§ TASK BRIEF
Output the opening lines of the records exactly. End with the line that contains "但是，传统的学习算法在训练速".

BEGIN GIVEN DATA

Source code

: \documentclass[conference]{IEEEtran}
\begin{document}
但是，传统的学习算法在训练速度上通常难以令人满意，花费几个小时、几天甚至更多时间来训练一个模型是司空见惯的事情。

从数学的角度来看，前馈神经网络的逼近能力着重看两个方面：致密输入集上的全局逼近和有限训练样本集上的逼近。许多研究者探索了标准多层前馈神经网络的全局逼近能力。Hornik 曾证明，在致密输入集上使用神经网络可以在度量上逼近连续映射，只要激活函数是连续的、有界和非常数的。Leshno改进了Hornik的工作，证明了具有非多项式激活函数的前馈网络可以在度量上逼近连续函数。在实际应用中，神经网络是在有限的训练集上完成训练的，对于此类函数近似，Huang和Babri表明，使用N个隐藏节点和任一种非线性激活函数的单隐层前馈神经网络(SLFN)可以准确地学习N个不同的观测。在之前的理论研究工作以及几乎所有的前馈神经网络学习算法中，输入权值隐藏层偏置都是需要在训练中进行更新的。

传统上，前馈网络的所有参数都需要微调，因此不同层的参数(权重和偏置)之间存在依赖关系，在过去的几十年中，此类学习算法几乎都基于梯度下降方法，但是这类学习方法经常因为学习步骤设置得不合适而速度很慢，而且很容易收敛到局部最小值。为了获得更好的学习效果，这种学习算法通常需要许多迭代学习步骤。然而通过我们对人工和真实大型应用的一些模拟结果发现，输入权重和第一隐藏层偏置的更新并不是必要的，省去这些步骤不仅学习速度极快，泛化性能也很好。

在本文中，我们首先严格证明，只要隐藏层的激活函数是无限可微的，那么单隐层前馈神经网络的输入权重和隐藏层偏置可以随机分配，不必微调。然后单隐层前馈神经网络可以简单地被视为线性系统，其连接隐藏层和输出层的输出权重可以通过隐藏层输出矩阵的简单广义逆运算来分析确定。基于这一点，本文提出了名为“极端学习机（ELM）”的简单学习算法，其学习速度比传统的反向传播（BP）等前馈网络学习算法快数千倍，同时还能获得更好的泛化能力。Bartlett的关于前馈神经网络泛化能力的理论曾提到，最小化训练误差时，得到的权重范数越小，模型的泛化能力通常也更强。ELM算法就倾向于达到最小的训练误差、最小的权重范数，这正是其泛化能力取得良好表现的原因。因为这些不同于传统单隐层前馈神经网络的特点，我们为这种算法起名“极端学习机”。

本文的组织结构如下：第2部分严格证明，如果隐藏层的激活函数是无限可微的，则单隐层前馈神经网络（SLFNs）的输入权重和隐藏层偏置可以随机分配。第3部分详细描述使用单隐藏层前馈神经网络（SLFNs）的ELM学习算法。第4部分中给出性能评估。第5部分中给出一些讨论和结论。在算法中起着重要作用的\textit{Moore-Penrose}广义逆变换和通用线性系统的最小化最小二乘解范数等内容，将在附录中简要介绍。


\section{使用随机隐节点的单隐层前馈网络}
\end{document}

END GIVEN DATA

§ TASK SOLUTION
Source code

: \documentclass[conference]{IEEEtran}
\begin{document}
但是，传统的学习算法在训练速度上通常难以令人满意，花费几个小时、几天甚至更多时间来训练一个模型是司空见惯的事情。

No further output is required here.